Overview

Pathos is the emotion a communicator tries to convey through oral or written communication. Communicators use pathos to convey empathy to their audience, to keep control over a situation, and to transfer emotion to an audience. Empathy is the most important aspect of pathos because it lets the audience know that the communicator understands their feelings. Additionally, a strong pathos will give the audience a sense that someone is in control of the situation. Empathy also lifts audience moral and encourages a positive mindset. A communicator, for example, can transfer passion for cleaning up an area after a tornado to the affected people to get the city back to normal. Whether a communicator is perceived as empathetic depends on whether the speaker is able to project appropriate feelings and sensitivity to a situation.

Empathy during Hurricane Katrina

When Hurricane Katrina hit New Orleans in the fall of 2005, the media portrayed the crisis with a sense of militarism and government incompetence. Waymer & Heath (2007) say that audiences look to organizations to explain crises, but in Katrina the explanation they received did not comfort them (p. 92). New Orleans was shown as a war zone, giving audiences a sense that the only way the city could ever get back to normal was with the help of the National Guard. The media wanted audiences to see the city this way because it revitalized the now fading sense of militarism in the United States since 9/11. This pathos of militarism and chaos also made it seem to audiences that the people of New Orleans were helpless, giving audiences a reason to think that the government was needed there more than they actually were.

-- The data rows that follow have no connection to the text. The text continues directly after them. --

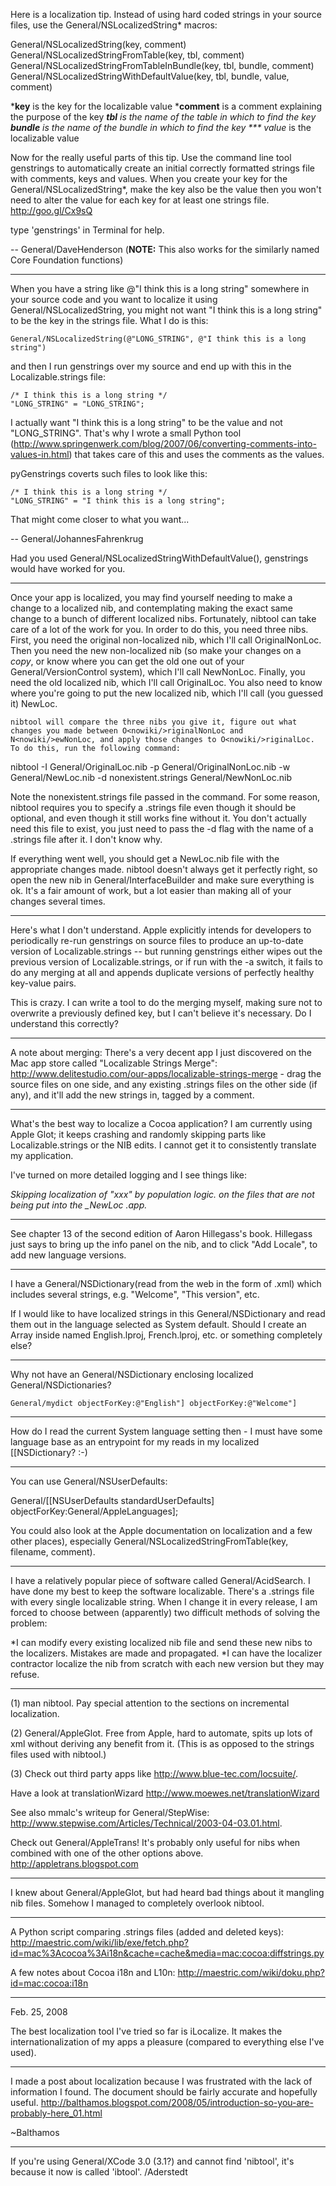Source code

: 

Here is a localization tip. Instead of using hard coded strings in your source files, use the General/NSLocalizedString* macros: 
 
    
General/NSLocalizedString(key, comment)
General/NSLocalizedStringFromTable(key, tbl, comment)
General/NSLocalizedStringFromTableInBundle(key, tbl, bundle, comment)
General/NSLocalizedStringWithDefaultValue(key, tbl, bundle, value, comment)



***key** is the key for the localizable value
***comment** is a comment explaining the purpose of the key
***tbl** is the name of the table in which to find the key
***bundle** is the name of the bundle in which to find the key
*** value** is the localizable value


Now for the really useful parts of this tip. Use the command line tool genstrings to automatically create an initial correctly formatted strings file with comments, keys and values. When you create your key for the General/NSLocalizedString*, make the key also be the value then you won't need to alter the value for each key for at least one strings file. http://goo.gl/Cx9sQ

type 'genstrings' in Terminal for help.

-- General/DaveHenderson (**NOTE:** This also works for the similarly named Core Foundation functions)

----
When you have a string like @"I think this is a long string" somewhere in your source code and you want to localize it using General/NSLocalizedString, you might not want "I think this is a long string" to be the key in the strings file. What I do is this:
    
    General/NSLocalizedString(@"LONG_STRING", @"I think this is a long string") 

and then I run genstrings over my source and end up with this in the Localizable.strings file:
    
    /* I think this is a long string */
    "LONG_STRING" = "LONG_STRING";

I actually want "I think this is a long string" to be the value and not "LONG_STRING". That's why I wrote a small Python tool (http://www.springenwerk.com/blog/2007/06/converting-comments-into-values-in.html) that takes care of this and uses the comments as the values.

pyGenstrings coverts such files to look like this:
    
    /* I think this is a long string */
    "LONG_STRING" = "I think this is a long string";

That might come closer to what you want...

-- General/JohannesFahrenkrug

Had you used General/NSLocalizedStringWithDefaultValue(), genstrings would have worked for you.

----

Once your app is localized, you may find yourself needing to make a change to a localized nib, and contemplating making the exact same change to a bunch of different localized nibs. Fortunately,     nibtool can take care of a lot of the work for you. In order to do this, you need three nibs. First, you need the original non-localized nib, which I'll call O<nowiki/>riginalNonLoc. Then you need the new non-localized nib (so make your changes on a *copy*, or know where you can get the old one out of your General/VersionControl system), which I'll call N<nowiki/>ewNonLoc. Finally, you need the old localized nib, which I'll call O<nowiki/>riginalLoc. You also need to know where you're going to put the new localized nib, which I'll call (you guessed it) N<nowiki/>ewLoc.

    nibtool will compare the three nibs you give it, figure out what changes you made between O<nowiki/>riginalNonLoc and N<nowiki/>ewNonLoc, and apply those changes to O<nowiki/>riginalLoc. To do this, run the following command:

    
nibtool -I General/OriginalLoc.nib -p General/OriginalNonLoc.nib -w General/NewLoc.nib -d nonexistent.strings General/NewNonLoc.nib


Note the     nonexistent.strings file passed in the command. For some reason,     nibtool requires you to specify a .strings file even though it should be optional, and even though it still works fine without it. You don't actually need this file to exist, you just need to pass the     -d flag with the name of a .strings file after it. I don't know why.

If everything went well, you should get a N<nowiki/>ewLoc.nib file with the appropriate changes made.     nibtool doesn't always get it perfectly right, so open the new nib in General/InterfaceBuilder and make sure everything is ok. It's a fair amount of work, but a lot easier than making all of your changes several times.

----

Here's what I don't understand. Apple explicitly intends for developers to periodically re-run genstrings on source files to produce an up-to-date version of Localizable.strings -- but running genstrings either wipes out the previous version of Localizable.strings, or if run with the -a switch, it fails to do any merging at all and appends duplicate versions of perfectly healthy key-value pairs. 

This is crazy. I can write a tool to do the merging myself, making sure not to overwrite a previously defined key, but I can't believe it's necessary. Do I understand this correctly?

----

A note about merging: There's a very decent app I just discovered on the Mac app store called "Localizable Strings Merge": http://www.delitestudio.com/our-apps/localizable-strings-merge - drag the source files on one side, and any existing .strings files on the other side (if any), and it'll add the new strings in, tagged by a comment.

----

What's the best way to localize a Cocoa application? I am currently  using Apple Glot; it keeps crashing and randomly skipping parts like Localizable.strings or the NIB edits. I cannot get it to consistently translate my application.

I've turned on more detailed logging and I see things like:

*Skipping localization of "xxx" by population logic. on the files that are not being put into the _NewLoc .app.*

----

See chapter 13 of the second edition of Aaron Hillegass's book. Hillegass just says to bring up the info panel on the nib, and to click "Add Locale", to add new language versions.

----

I have a General/NSDictionary(read from the web in the form of <file>.xml) which includes several strings, e.g. "Welcome", "This version", etc.

If I would like to have localized strings in this General/NSDictionary and read them out in the language selected as System default.
Should I create an Array inside named English.lproj, French.lproj, etc. or something completely else?

----

Why not have an General/NSDictionary enclosing localized General/NSDictionaries?

    General/mydict objectForKey:@"English"] objectForKey:@"Welcome"]

----

How do I read the current System language setting then - I must have some language base as an entrypoint for my reads in my localized [[NSDictionary? :-)

----

You can use General/NSUserDefaults:

    
General/[[NSUserDefaults standardUserDefaults] objectForKey:General/AppleLanguages];


You could also look at the Apple documentation on localization and a few other places), especially General/NSLocalizedStringFromTable(key, filename, comment).

----

I have a relatively popular piece of software called General/AcidSearch. I have done my best to keep the software localizable. There's a .strings file with every single localizable string. When I change it in every release, I am forced to choose between (apparently) two difficult methods of solving the problem:

*I can modify every existing localized nib file and send these new nibs to the localizers. Mistakes are made and propagated.
*I can have the localizer contractor localize the nib from scratch with each new version but they may refuse.

----

(1) man nibtool.  Pay special attention to the sections on incremental localization.

(2) General/AppleGlot.  Free from Apple, hard to automate, spits up lots of xml without deriving any benefit from it. (This is as opposed to the strings files used with nibtool.)

(3) Check out third party apps like http://www.blue-tec.com/locsuite/.

Have a look at translationWizard http://www.moewes.net/translationWizard

See also mmalc's writeup for General/StepWise: http://www.stepwise.com/Articles/Technical/2003-04-03.01.html.

Check out General/AppleTrans!  It's probably only useful for nibs when combined with one of the other options above.  http://appletrans.blogspot.com

----

I knew about General/AppleGlot, but had heard bad things about it mangling nib files. Somehow I managed to completely overlook nibtool.

----

A Python script comparing .strings files (added and deleted keys):
http://maestric.com/wiki/lib/exe/fetch.php?id=mac%3Acocoa%3Ai18n&cache=cache&media=mac:cocoa:diffstrings.py

A few notes about Cocoa i18n and L10n:
http://maestric.com/wiki/doku.php?id=mac:cocoa:i18n

----
Feb. 25, 2008

The best localization tool I've tried so far is iLocalize. It makes the internationalization of my apps a pleasure (compared to everything else I've used). 

----

I made a post about localization because I was frustrated with the lack of information I found. The document should be fairly accurate and hopefully useful.
http://balthamos.blogspot.com/2008/05/introduction-so-you-are-probably-here_01.html

~Balthamos

----

If you're using General/XCode 3.0 (3.1?) and cannot find 'nibtool', it's because it now is called 'ibtool'.
/Aderstedt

The media also emphasized the looting of New Orleans. Despite that people of all ages and races were involved, the media displayed a pathos of racism and anger against young African American males. The fact that this was a dishonest representation did not matter to the media, as authors Tierney, Beve, and Kuligowski (2006) report: “…media treatments of disasters both reflect and reinforce broader societal and cultural trends, socially constructed metanarratives, and hegemonic discourse practices that support the status quo and the interest of the elites” (p.62). The pathos shown by the media during this crisis did not help the people of New Orleans because it was depressing and disheartening, giving them no hope that their city would ever get back to normal.